■ Task item
Each line below needs to be returned exactly. Skip any picture.

Stored data:
::::::::::
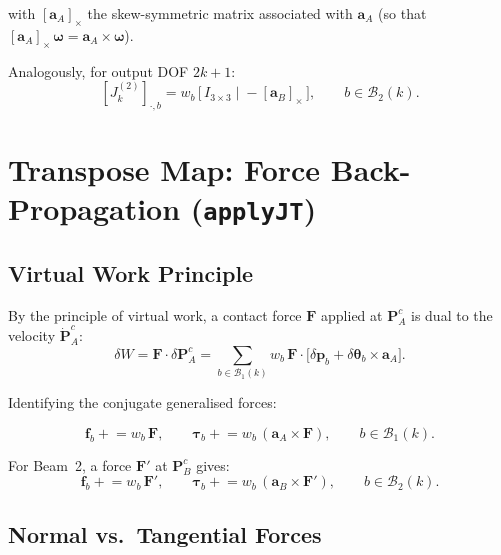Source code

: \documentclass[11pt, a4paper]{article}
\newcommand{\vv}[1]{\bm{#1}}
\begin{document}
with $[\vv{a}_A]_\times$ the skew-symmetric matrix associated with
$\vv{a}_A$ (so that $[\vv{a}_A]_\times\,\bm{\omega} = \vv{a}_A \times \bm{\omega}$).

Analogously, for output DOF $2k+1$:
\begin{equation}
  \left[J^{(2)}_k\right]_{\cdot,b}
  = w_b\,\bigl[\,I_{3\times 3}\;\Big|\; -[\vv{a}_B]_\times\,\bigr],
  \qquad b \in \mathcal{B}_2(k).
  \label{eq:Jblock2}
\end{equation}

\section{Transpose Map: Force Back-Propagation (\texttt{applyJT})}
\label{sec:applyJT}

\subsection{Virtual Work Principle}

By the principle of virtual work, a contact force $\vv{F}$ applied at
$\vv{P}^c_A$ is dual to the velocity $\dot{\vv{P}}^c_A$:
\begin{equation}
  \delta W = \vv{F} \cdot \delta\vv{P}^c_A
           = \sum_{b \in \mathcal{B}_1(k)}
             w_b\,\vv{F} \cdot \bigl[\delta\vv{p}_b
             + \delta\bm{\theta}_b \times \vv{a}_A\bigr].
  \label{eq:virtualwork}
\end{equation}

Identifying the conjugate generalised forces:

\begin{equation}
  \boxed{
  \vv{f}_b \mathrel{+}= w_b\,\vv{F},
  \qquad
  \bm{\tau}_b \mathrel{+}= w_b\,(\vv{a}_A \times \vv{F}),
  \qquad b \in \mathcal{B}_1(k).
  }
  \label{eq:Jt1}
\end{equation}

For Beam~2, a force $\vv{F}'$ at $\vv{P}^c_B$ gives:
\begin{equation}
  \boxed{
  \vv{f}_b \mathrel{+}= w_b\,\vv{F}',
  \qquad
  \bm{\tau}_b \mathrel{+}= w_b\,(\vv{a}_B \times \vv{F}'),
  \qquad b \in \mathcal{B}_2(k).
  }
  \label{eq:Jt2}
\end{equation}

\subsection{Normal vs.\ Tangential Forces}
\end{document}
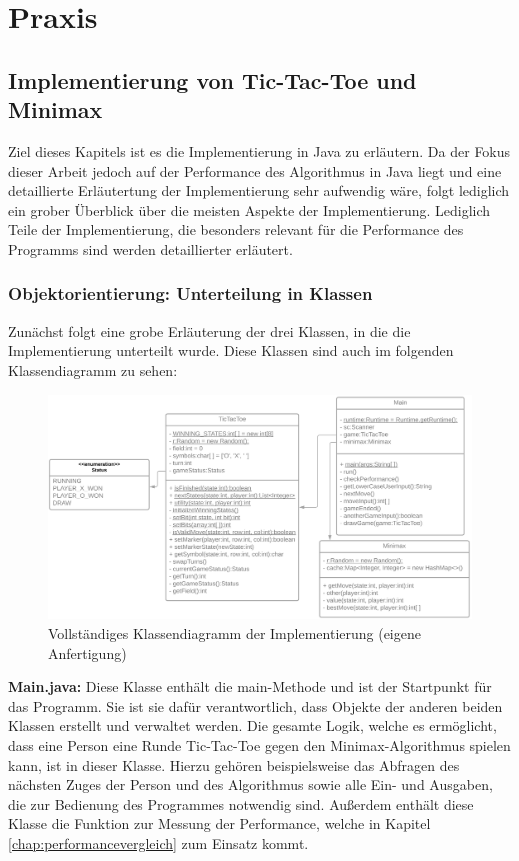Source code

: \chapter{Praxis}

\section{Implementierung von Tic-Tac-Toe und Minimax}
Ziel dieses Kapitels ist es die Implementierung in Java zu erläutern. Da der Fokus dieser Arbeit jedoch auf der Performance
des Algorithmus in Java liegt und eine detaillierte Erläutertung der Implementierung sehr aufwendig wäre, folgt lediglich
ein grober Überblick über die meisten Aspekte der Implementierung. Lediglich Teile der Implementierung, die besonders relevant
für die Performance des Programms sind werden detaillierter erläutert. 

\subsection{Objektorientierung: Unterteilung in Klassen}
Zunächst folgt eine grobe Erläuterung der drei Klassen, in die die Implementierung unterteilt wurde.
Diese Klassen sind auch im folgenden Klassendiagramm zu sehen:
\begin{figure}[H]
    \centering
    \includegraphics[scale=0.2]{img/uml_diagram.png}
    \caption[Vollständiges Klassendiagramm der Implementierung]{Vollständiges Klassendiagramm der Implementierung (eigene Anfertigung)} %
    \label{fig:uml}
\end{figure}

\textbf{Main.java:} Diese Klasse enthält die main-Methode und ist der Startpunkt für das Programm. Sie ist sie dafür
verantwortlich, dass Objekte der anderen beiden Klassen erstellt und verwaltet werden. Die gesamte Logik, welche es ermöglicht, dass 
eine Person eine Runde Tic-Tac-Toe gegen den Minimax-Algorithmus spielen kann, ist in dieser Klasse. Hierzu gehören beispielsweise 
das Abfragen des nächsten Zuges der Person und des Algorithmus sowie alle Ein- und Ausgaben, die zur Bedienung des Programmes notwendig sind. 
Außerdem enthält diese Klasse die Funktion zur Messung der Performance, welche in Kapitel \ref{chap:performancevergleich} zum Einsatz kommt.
::::::::::
■ Your solution
Source code

: \documentclass[11pt, a4paper]{article}
\newcommand{\vv}[1]{\bm{#1}}
\begin{document}
with $[\vv{a}_A]_\times$ the skew-symmetric matrix associated with
$\vv{a}_A$ (so that $[\vv{a}_A]_\times\,\bm{\omega} = \vv{a}_A \times \bm{\omega}$).

Analogously, for output DOF $2k+1$:
\begin{equation}
  \left[J^{(2)}_k\right]_{\cdot,b}
  = w_b\,\bigl[\,I_{3\times 3}\;\Big|\; -[\vv{a}_B]_\times\,\bigr],
  \qquad b \in \mathcal{B}_2(k).
  \label{eq:Jblock2}
\end{equation}

\section{Transpose Map: Force Back-Propagation (\texttt{applyJT})}
\label{sec:applyJT}

\subsection{Virtual Work Principle}

By the principle of virtual work, a contact force $\vv{F}$ applied at
$\vv{P}^c_A$ is dual to the velocity $\dot{\vv{P}}^c_A$:
\begin{equation}
  \delta W = \vv{F} \cdot \delta\vv{P}^c_A
           = \sum_{b \in \mathcal{B}_1(k)}
             w_b\,\vv{F} \cdot \bigl[\delta\vv{p}_b
             + \delta\bm{\theta}_b \times \vv{a}_A\bigr].
  \label{eq:virtualwork}
\end{equation}

Identifying the conjugate generalised forces:

\begin{equation}
  \boxed{
  \vv{f}_b \mathrel{+}= w_b\,\vv{F},
  \qquad
  \bm{\tau}_b \mathrel{+}= w_b\,(\vv{a}_A \times \vv{F}),
  \qquad b \in \mathcal{B}_1(k).
  }
  \label{eq:Jt1}
\end{equation}

For Beam~2, a force $\vv{F}'$ at $\vv{P}^c_B$ gives:
\begin{equation}
  \boxed{
  \vv{f}_b \mathrel{+}= w_b\,\vv{F}',
  \qquad
  \bm{\tau}_b \mathrel{+}= w_b\,(\vv{a}_B \times \vv{F}'),
  \qquad b \in \mathcal{B}_2(k).
  }
  \label{eq:Jt2}
\end{equation}

\subsection{Normal vs.\ Tangential Forces}
\end{document}
Source code

: \chapter{Praxis}

\section{Implementierung von Tic-Tac-Toe und Minimax}
Ziel dieses Kapitels ist es die Implementierung in Java zu erläutern. Da der Fokus dieser Arbeit jedoch auf der Performance
des Algorithmus in Java liegt und eine detaillierte Erläutertung der Implementierung sehr aufwendig wäre, folgt lediglich
ein grober Überblick über die meisten Aspekte der Implementierung. Lediglich Teile der Implementierung, die besonders relevant
für die Performance des Programms sind werden detaillierter erläutert. 

\subsection{Objektorientierung: Unterteilung in Klassen}
Zunächst folgt eine grobe Erläuterung der drei Klassen, in die die Implementierung unterteilt wurde.
Diese Klassen sind auch im folgenden Klassendiagramm zu sehen:
\begin{figure}[H]
    \centering
    \includegraphics[scale=0.2]{img/uml_diagram.png}
    \caption[Vollständiges Klassendiagramm der Implementierung]{Vollständiges Klassendiagramm der Implementierung (eigene Anfertigung)} %
    \label{fig:uml}
\end{figure}

\textbf{Main.java:} Diese Klasse enthält die main-Methode und ist der Startpunkt für das Programm. Sie ist sie dafür
verantwortlich, dass Objekte der anderen beiden Klassen erstellt und verwaltet werden. Die gesamte Logik, welche es ermöglicht, dass 
eine Person eine Runde Tic-Tac-Toe gegen den Minimax-Algorithmus spielen kann, ist in dieser Klasse. Hierzu gehören beispielsweise 
das Abfragen des nächsten Zuges der Person und des Algorithmus sowie alle Ein- und Ausgaben, die zur Bedienung des Programmes notwendig sind. 
Außerdem enthält diese Klasse die Funktion zur Messung der Performance, welche in Kapitel \ref{chap:performancevergleich} zum Einsatz kommt.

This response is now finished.